▼

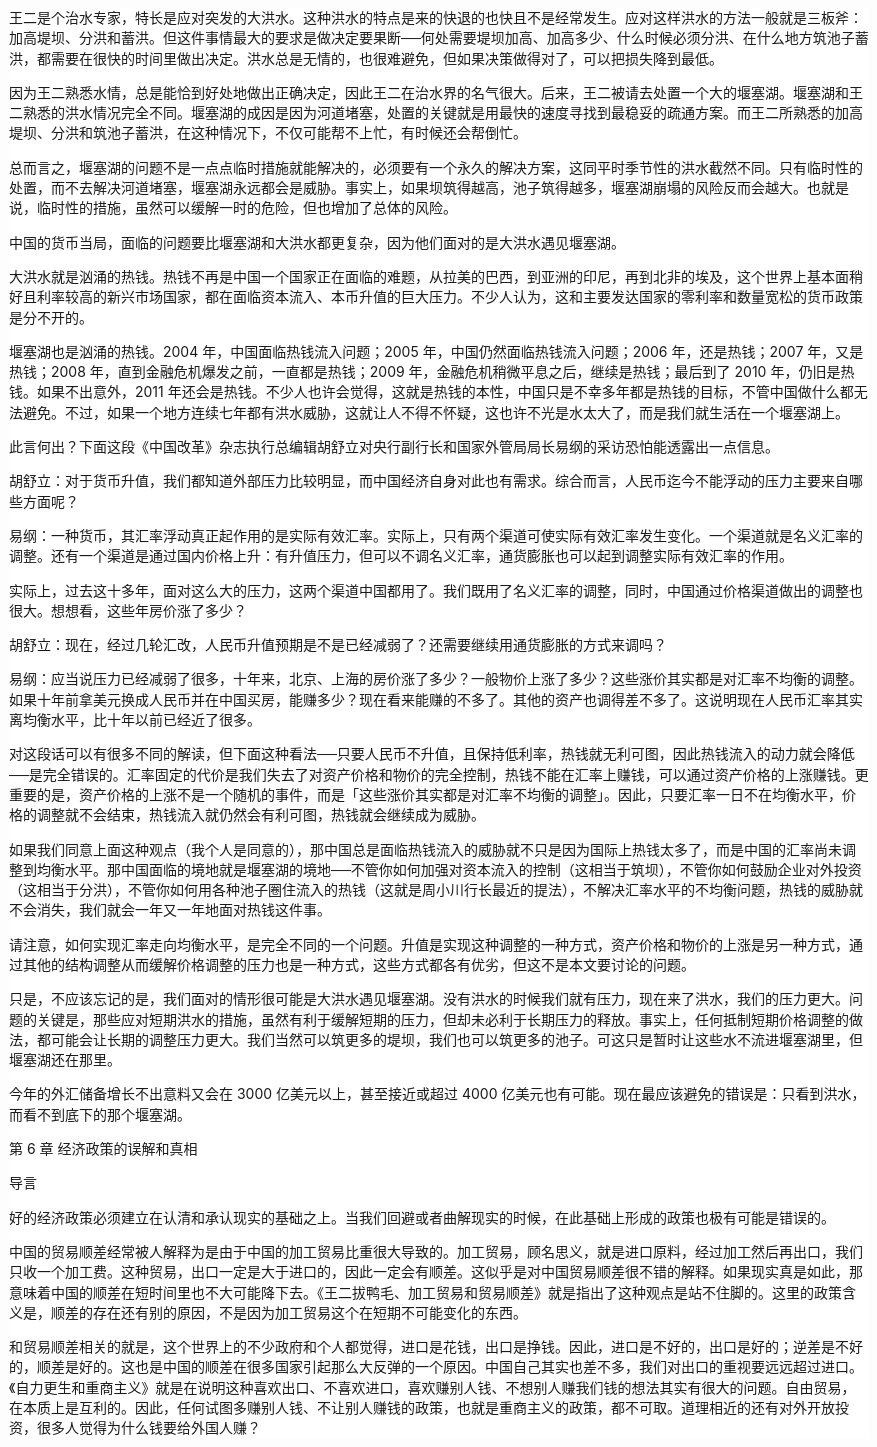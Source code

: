 王二是个治水专家，特长是应对突发的大洪水。这种洪水的特点是来的快退的也快且不是经常发生。应对这样洪水的方法一般就是三板斧：加高堤坝、分洪和蓄洪。但这件事情最大的要求是做决定要果断──何处需要堤坝加高、加高多少、什么时候必须分洪、在什么地方筑池子蓄洪，都需要在很快的时间里做出决定。洪水总是无情的，也很难避免，但如果决策做得对了，可以把损失降到最低。

因为王二熟悉水情，总是能恰到好处地做出正确决定，因此王二在治水界的名气很大。后来，王二被请去处置一个大的堰塞湖。堰塞湖和王二熟悉的洪水情况完全不同。堰塞湖的成因是因为河道堵塞，处置的关键就是用最快的速度寻找到最稳妥的疏通方案。而王二所熟悉的加高堤坝、分洪和筑池子蓄洪，在这种情况下，不仅可能帮不上忙，有时候还会帮倒忙。

总而言之，堰塞湖的问题不是一点点临时措施就能解决的，必须要有一个永久的解决方案，这同平时季节性的洪水截然不同。只有临时性的处置，而不去解决河道堵塞，堰塞湖永远都会是威胁。事实上，如果坝筑得越高，池子筑得越多，堰塞湖崩塌的风险反而会越大。也就是说，临时性的措施，虽然可以缓解一时的危险，但也增加了总体的风险。

中国的货币当局，面临的问题要比堰塞湖和大洪水都更复杂，因为他们面对的是大洪水遇见堰塞湖。

大洪水就是汹涌的热钱。热钱不再是中国一个国家正在面临的难题，从拉美的巴西，到亚洲的印尼，再到北非的埃及，这个世界上基本面稍好且利率较高的新兴市场国家，都在面临资本流入、本币升值的巨大压力。不少人认为，这和主要发达国家的零利率和数量宽松的货币政策是分不开的。

堰塞湖也是汹涌的热钱。2004 年，中国面临热钱流入问题；2005 年，中国仍然面临热钱流入问题；2006 年，还是热钱；2007 年，又是热钱；2008 年，直到金融危机爆发之前，一直都是热钱；2009 年，金融危机稍微平息之后，继续是热钱；最后到了 2010 年，仍旧是热钱。如果不出意外，2011 年还会是热钱。不少人也许会觉得，这就是热钱的本性，中国只是不幸多年都是热钱的目标，不管中国做什么都无法避免。不过，如果一个地方连续七年都有洪水威胁，这就让人不得不怀疑，这也许不光是水太大了，而是我们就生活在一个堰塞湖上。

此言何出？下面这段《中国改革》杂志执行总编辑胡舒立对央行副行长和国家外管局局长易纲的采访恐怕能透露出一点信息。

胡舒立：对于货币升值，我们都知道外部压力比较明显，而中国经济自身对此也有需求。综合而言，人民币迄今不能浮动的压力主要来自哪些方面呢？

易纲：一种货币，其汇率浮动真正起作用的是实际有效汇率。实际上，只有两个渠道可使实际有效汇率发生变化。一个渠道就是名义汇率的调整。还有一个渠道是通过国内价格上升：有升值压力，但可以不调名义汇率，通货膨胀也可以起到调整实际有效汇率的作用。

实际上，过去这十多年，面对这么大的压力，这两个渠道中国都用了。我们既用了名义汇率的调整，同时，中国通过价格渠道做出的调整也很大。想想看，这些年房价涨了多少？

胡舒立：现在，经过几轮汇改，人民币升值预期是不是已经减弱了？还需要继续用通货膨胀的方式来调吗？

易纲：应当说压力已经减弱了很多，十年来，北京、上海的房价涨了多少？一般物价上涨了多少？这些涨价其实都是对汇率不均衡的调整。如果十年前拿美元换成人民币并在中国买房，能赚多少？现在看来能赚的不多了。其他的资产也调得差不多了。这说明现在人民币汇率其实离均衡水平，比十年以前已经近了很多。

对这段话可以有很多不同的解读，但下面这种看法──只要人民币不升值，且保持低利率，热钱就无利可图，因此热钱流入的动力就会降低──是完全错误的。汇率固定的代价是我们失去了对资产价格和物价的完全控制，热钱不能在汇率上赚钱，可以通过资产价格的上涨赚钱。更重要的是，资产价格的上涨不是一个随机的事件，而是「这些涨价其实都是对汇率不均衡的调整」。因此，只要汇率一日不在均衡水平，价格的调整就不会结束，热钱流入就仍然会有利可图，热钱就会继续成为威胁。

如果我们同意上面这种观点（我个人是同意的），那中国总是面临热钱流入的威胁就不只是因为国际上热钱太多了，而是中国的汇率尚未调整到均衡水平。那中国面临的境地就是堰塞湖的境地──不管你如何加强对资本流入的控制（这相当于筑坝），不管你如何鼓励企业对外投资（这相当于分洪），不管你如何用各种池子圈住流入的热钱（这就是周小川行长最近的提法），不解决汇率水平的不均衡问题，热钱的威胁就不会消失，我们就会一年又一年地面对热钱这件事。

请注意，如何实现汇率走向均衡水平，是完全不同的一个问题。升值是实现这种调整的一种方式，资产价格和物价的上涨是另一种方式，通过其他的结构调整从而缓解价格调整的压力也是一种方式，这些方式都各有优劣，但这不是本文要讨论的问题。

只是，不应该忘记的是，我们面对的情形很可能是大洪水遇见堰塞湖。没有洪水的时候我们就有压力，现在来了洪水，我们的压力更大。问题的关键是，那些应对短期洪水的措施，虽然有利于缓解短期的压力，但却未必利于长期压力的释放。事实上，任何抵制短期价格调整的做法，都可能会让长期的调整压力更大。我们当然可以筑更多的堤坝，我们也可以筑更多的池子。可这只是暂时让这些水不流进堰塞湖里，但堰塞湖还在那里。

今年的外汇储备增长不出意料又会在 3000 亿美元以上，甚至接近或超过 4000 亿美元也有可能。现在最应该避免的错误是：只看到洪水，而看不到底下的那个堰塞湖。

第 6 章 经济政策的误解和真相

导言

好的经济政策必须建立在认清和承认现实的基础之上。当我们回避或者曲解现实的时候，在此基础上形成的政策也极有可能是错误的。

中国的贸易顺差经常被人解释为是由于中国的加工贸易比重很大导致的。加工贸易，顾名思义，就是进口原料，经过加工然后再出口，我们只收一个加工费。这种贸易，出口一定是大于进口的，因此一定会有顺差。这似乎是对中国贸易顺差很不错的解释。如果现实真是如此，那意味着中国的顺差在短时间里也不大可能降下去。《王二拔鸭毛、加工贸易和贸易顺差》就是指出了这种观点是站不住脚的。这里的政策含义是，顺差的存在还有别的原因，不是因为加工贸易这个在短期不可能变化的东西。

和贸易顺差相关的就是，这个世界上的不少政府和个人都觉得，进口是花钱，出口是挣钱。因此，进口是不好的，出口是好的；逆差是不好的，顺差是好的。这也是中国的顺差在很多国家引起那么大反弹的一个原因。中国自己其实也差不多，我们对出口的重视要远远超过进口。《自力更生和重商主义》就是在说明这种喜欢出口、不喜欢进口，喜欢赚别人钱、不想别人赚我们钱的想法其实有很大的问题。自由贸易，在本质上是互利的。因此，任何试图多赚别人钱、不让别人赚钱的政策，也就是重商主义的政策，都不可取。道理相近的还有对外开放投资，很多人觉得为什么钱要给外国人赚？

▲

WORK ITEM:
Please transcribe exactly the lines above from the line that has "此言何出？下面这段《中国改革" up to and including the line that has "易纲：一种货币，其汇率浮动真"; no other line belongs in the answer.

SOLUTION FOR THIS PROBLEM:
此言何出？下面这段《中国改革》杂志执行总编辑胡舒立对央行副行长和国家外管局局长易纲的采访恐怕能透露出一点信息。

胡舒立：对于货币升值，我们都知道外部压力比较明显，而中国经济自身对此也有需求。综合而言，人民币迄今不能浮动的压力主要来自哪些方面呢？

易纲：一种货币，其汇率浮动真正起作用的是实际有效汇率。实际上，只有两个渠道可使实际有效汇率发生变化。一个渠道就是名义汇率的调整。还有一个渠道是通过国内价格上升：有升值压力，但可以不调名义汇率，通货膨胀也可以起到调整实际有效汇率的作用。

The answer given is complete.